* **WHAT YOU NEED TO DO**: Your answer must be an exact copy of the records below, minus any images.

(Plain-text document sources)

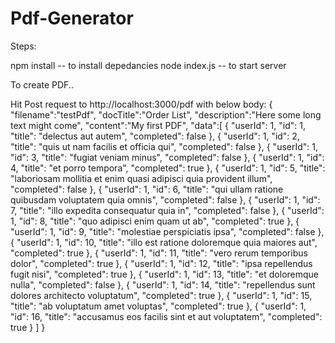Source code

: # Pdf-Generator

Steps:

npm install  -- to install depedancies
node index.js  -- to start server

To create PDF..

Hit Post request to http://localhost:3000/pdf with below body: 
{
    "filename":"testPdf",
    "docTitle":"Order List",
    "description":"Here some long text might come",
    "content":"My first PDF",
    "data":[
  {
    "userId": 1,
    "id": 1,
    "title": "delectus aut autem",
    "completed": false
  },
  {
    "userId": 1,
    "id": 2,
    "title": "quis ut nam facilis et officia qui",
    "completed": false
  },
  {
    "userId": 1,
    "id": 3,
    "title": "fugiat veniam minus",
    "completed": false
  },
  {
    "userId": 1,
    "id": 4,
    "title": "et porro tempora",
    "completed": true
  },
  {
    "userId": 1,
    "id": 5,
    "title": "laboriosam mollitia et enim quasi adipisci quia provident illum",
    "completed": false
  },
  {
    "userId": 1,
    "id": 6,
    "title": "qui ullam ratione quibusdam voluptatem quia omnis",
    "completed": false
  },
  {
    "userId": 1,
    "id": 7,
    "title": "illo expedita consequatur quia in",
    "completed": false
  },
  {
    "userId": 1,
    "id": 8,
    "title": "quo adipisci enim quam ut ab",
    "completed": true
  },
  {
    "userId": 1,
    "id": 9,
    "title": "molestiae perspiciatis ipsa",
    "completed": false
  },
  {
    "userId": 1,
    "id": 10,
    "title": "illo est ratione doloremque quia maiores aut",
    "completed": true
  },
  {
    "userId": 1,
    "id": 11,
    "title": "vero rerum temporibus dolor",
    "completed": true
  },
  {
    "userId": 1,
    "id": 12,
    "title": "ipsa repellendus fugit nisi",
    "completed": true
  },
  {
    "userId": 1,
    "id": 13,
    "title": "et doloremque nulla",
    "completed": false
  },
  {
    "userId": 1,
    "id": 14,
    "title": "repellendus sunt dolores architecto voluptatum",
    "completed": true
  },
  {
    "userId": 1,
    "id": 15,
    "title": "ab voluptatum amet voluptas",
    "completed": true
  },
  {
    "userId": 1,
    "id": 16,
    "title": "accusamus eos facilis sint et aut voluptatem",
    "completed": true
  }
]
}
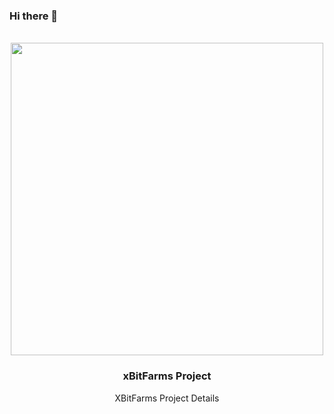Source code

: ### Hi there 👋
<!-- PROJECT LOGO -->
<br />
<div align="center">
    <img src="https://github.com/xbitGit/images/blob/main/4.svg" width="500" height="500">
  </a>

  <h3 align="center">xBitFarms Project</h3>

  <p align="center">
    XBitFarms Project Details
  </p>
</div>
  
   
<!--
**xbitGit/xbitGit** is a ✨ _special_ ✨ repository because its `README.md` (this file) appears on your GitHub profile.

Here are some ideas to get you started:

- 🔭 I’m currently working on ...
- 🌱 I’m currently learning ...
- 👯 I’m looking to collaborate on ...
- 🤔 I’m looking for help with ...
- 💬 Ask me about ...
- 📫 How to reach me: ...
- 😄 Pronouns: ...
- ⚡ Fun fact: ...
-->
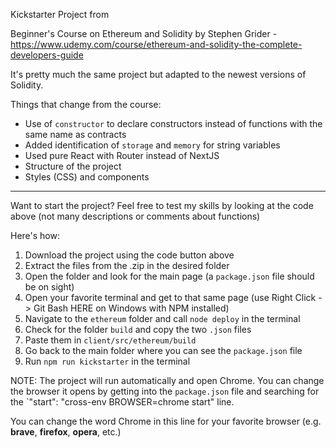 Kickstarter Project from

Beginner's Course on Ethereum and Solidity by Stephen Grider - https://www.udemy.com/course/ethereum-and-solidity-the-complete-developers-guide

It's pretty much the same project but adapted to the newest versions of Solidity. 

Things that change from the course:

- Use of `constructor` to declare constructors instead of functions with the same name as contracts
- Added identification of `storage` and `memory` for string variables
- Used pure React with Router instead of NextJS
- Structure of the project 
- Styles (CSS) and components 

<hr></hr>

Want to start the project? Feel free to test my skills by looking at the code above (not many descriptions or comments about functions)

Here's how:

1. Download the project using the code button above
2. Extract the files from the .zip in the desired folder
3. Open the folder and look for the main page (a `package.json` file should be on sight)
4. Open your favorite terminal and get to that same page (use Right Click -> Git Bash HERE on Windows with NPM installed)
5. Navigate to the `ethereum` folder and call `node deploy` in the terminal 
6. Check for the folder `build` and copy the two `.json` files
7. Paste them in `client/src/ethereum/build` 
8. Go back to the main folder where you can see the `package.json` file
9. Run `npm run kickstarter` in the terminal 

NOTE: The project will run automatically and open Chrome. You can change the browser it opens by getting into the `package.json` file and searching for the `"start": "cross-env BROWSER=chrome start" line.

You can change the word Chrome in this line for your favorite browser (e.g. **brave**, **firefox**, **opera**, etc.)

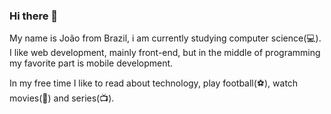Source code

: ### Hi there 👋

My name is João from Brazil, i am currently studying computer science(💻). I like web development, mainly front-end, but in the middle of programming my favorite part is mobile development.

In my free time I like to read about technology, play football(⚽), watch movies(🎥) and series(📺).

* **RESPONSE FOR THIS EXERCISE**:
Source code

: # Pdf-Generator

Steps:

npm install  -- to install depedancies
node index.js  -- to start server

To create PDF..

Hit Post request to http://localhost:3000/pdf with below body: 
{
    "filename":"testPdf",
    "docTitle":"Order List",
    "description":"Here some long text might come",
    "content":"My first PDF",
    "data":[
  {
    "userId": 1,
    "id": 1,
    "title": "delectus aut autem",
    "completed": false
  },
  {
    "userId": 1,
    "id": 2,
    "title": "quis ut nam facilis et officia qui",
    "completed": false
  },
  {
    "userId": 1,
    "id": 3,
    "title": "fugiat veniam minus",
    "completed": false
  },
  {
    "userId": 1,
    "id": 4,
    "title": "et porro tempora",
    "completed": true
  },
  {
    "userId": 1,
    "id": 5,
    "title": "laboriosam mollitia et enim quasi adipisci quia provident illum",
    "completed": false
  },
  {
    "userId": 1,
    "id": 6,
    "title": "qui ullam ratione quibusdam voluptatem quia omnis",
    "completed": false
  },
  {
    "userId": 1,
    "id": 7,
    "title": "illo expedita consequatur quia in",
    "completed": false
  },
  {
    "userId": 1,
    "id": 8,
    "title": "quo adipisci enim quam ut ab",
    "completed": true
  },
  {
    "userId": 1,
    "id": 9,
    "title": "molestiae perspiciatis ipsa",
    "completed": false
  },
  {
    "userId": 1,
    "id": 10,
    "title": "illo est ratione doloremque quia maiores aut",
    "completed": true
  },
  {
    "userId": 1,
    "id": 11,
    "title": "vero rerum temporibus dolor",
    "completed": true
  },
  {
    "userId": 1,
    "id": 12,
    "title": "ipsa repellendus fugit nisi",
    "completed": true
  },
  {
    "userId": 1,
    "id": 13,
    "title": "et doloremque nulla",
    "completed": false
  },
  {
    "userId": 1,
    "id": 14,
    "title": "repellendus sunt dolores architecto voluptatum",
    "completed": true
  },
  {
    "userId": 1,
    "id": 15,
    "title": "ab voluptatum amet voluptas",
    "completed": true
  },
  {
    "userId": 1,
    "id": 16,
    "title": "accusamus eos facilis sint et aut voluptatem",
    "completed": true
  }
]
}
Source code

: ### Hi there 👋
<!-- PROJECT LOGO -->
<br />
<div align="center">
    <img src="https://github.com/xbitGit/images/blob/main/4.svg" width="500" height="500">
  </a>

  <h3 align="center">xBitFarms Project</h3>

  <p align="center">
    XBitFarms Project Details
  </p>
</div>
  
   
<!--
**xbitGit/xbitGit** is a ✨ _special_ ✨ repository because its `README.md` (this file) appears on your GitHub profile.

Here are some ideas to get you started:

- 🔭 I’m currently working on ...
- 🌱 I’m currently learning ...
- 👯 I’m looking to collaborate on ...
- 🤔 I’m looking for help with ...
- 💬 Ask me about ...
- 📫 How to reach me: ...
- 😄 Pronouns: ...
- ⚡ Fun fact: ...
-->
 Kickstarter Project from

Beginner's Course on Ethereum and Solidity by Stephen Grider - https://www.udemy.com/course/ethereum-and-solidity-the-complete-developers-guide

It's pretty much the same project but adapted to the newest versions of Solidity. 

Things that change from the course:

- Use of `constructor` to declare constructors instead of functions with the same name as contracts
- Added identification of `storage` and `memory` for string variables
- Used pure React with Router instead of NextJS
- Structure of the project 
- Styles (CSS) and components 

<hr></hr>

Want to start the project? Feel free to test my skills by looking at the code above (not many descriptions or comments about functions)

Here's how:

1. Download the project using the code button above
2. Extract the files from the .zip in the desired folder
3. Open the folder and look for the main page (a `package.json` file should be on sight)
4. Open your favorite terminal and get to that same page (use Right Click -> Git Bash HERE on Windows with NPM installed)
5. Navigate to the `ethereum` folder and call `node deploy` in the terminal 
6. Check for the folder `build` and copy the two `.json` files
7. Paste them in `client/src/ethereum/build` 
8. Go back to the main folder where you can see the `package.json` file
9. Run `npm run kickstarter` in the terminal 

NOTE: The project will run automatically and open Chrome. You can change the browser it opens by getting into the `package.json` file and searching for the `"start": "cross-env BROWSER=chrome start" line.

You can change the word Chrome in this line for your favorite browser (e.g. **brave**, **firefox**, **opera**, etc.)

Source code

: ### Hi there 👋

My name is João from Brazil, i am currently studying computer science(💻). I like web development, mainly front-end, but in the middle of programming my favorite part is mobile development.

In my free time I like to read about technology, play football(⚽), watch movies(🎥) and series(📺).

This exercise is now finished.